* Data excerpts:

====================

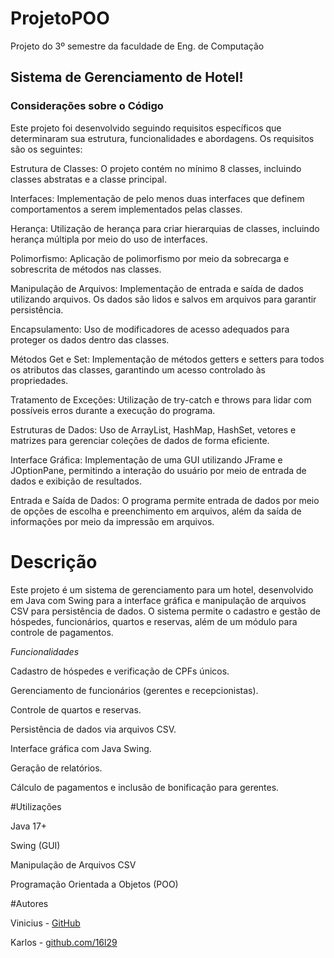 # ProjetoPOO
Projeto do 3º semestre da faculdade de Eng. de Computação

## Sistema de Gerenciamento de Hotel!

### Considerações sobre o Código
Este projeto foi desenvolvido seguindo requisitos específicos que determinaram sua estrutura, funcionalidades e abordagens. Os requisitos são os seguintes:

Estrutura de Classes: O projeto contém no mínimo 8 classes, incluindo classes abstratas e a classe principal.

Interfaces: Implementação de pelo menos duas interfaces que definem comportamentos a serem implementados pelas classes.

Herança: Utilização de herança para criar hierarquias de classes, incluindo herança múltipla por meio do uso de interfaces.

Polimorfismo: Aplicação de polimorfismo por meio da sobrecarga e sobrescrita de métodos nas classes.

Manipulação de Arquivos: Implementação de entrada e saída de dados utilizando arquivos. Os dados são lidos e salvos em arquivos para garantir persistência.

Encapsulamento: Uso de modificadores de acesso adequados para proteger os dados dentro das classes.

Métodos Get e Set: Implementação de métodos getters e setters para todos os atributos das classes, garantindo um acesso controlado às propriedades.

Tratamento de Exceções: Utilização de try-catch e throws para lidar com possíveis erros durante a execução do programa.

Estruturas de Dados: Uso de ArrayList, HashMap, HashSet, vetores e matrizes para gerenciar coleções de dados de forma eficiente.

Interface Gráfica: Implementação de uma GUI utilizando JFrame e JOptionPane, permitindo a interação do usuário por meio de entrada de dados e exibição de resultados.

Entrada e Saída de Dados: O programa permite entrada de dados por meio de opções de escolha e preenchimento em arquivos, além da saída de informações por meio da impressão em arquivos.


# Descrição

Este projeto é um sistema de gerenciamento para um hotel, desenvolvido em Java com Swing para a interface gráfica e manipulação de arquivos CSV para persistência de dados. O sistema permite o cadastro e gestão de hóspedes, funcionários, quartos e reservas, além de um módulo para controle de pagamentos.

*Funcionalidades*

Cadastro de hóspedes e verificação de CPFs únicos.

Gerenciamento de funcionários (gerentes e recepcionistas).

Controle de quartos e reservas.

Persistência de dados via arquivos CSV.

Interface gráfica com Java Swing.

Geração de relatórios.

Cálculo de pagamentos e inclusão de bonificação para gerentes.

#Utilizações

Java 17+

Swing (GUI)

Manipulação de Arquivos CSV

Programação Orientada a Objetos (POO)

#Autores

Vinicius - [GitHub](https://github.com/sillosvn)

Karlos - [github.com/16l29](https://github.com/16l29/)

====================

* What the task requires: Count how many lines in the entries hold "gerentes" and reply with that number alone.

* Solved problem: 2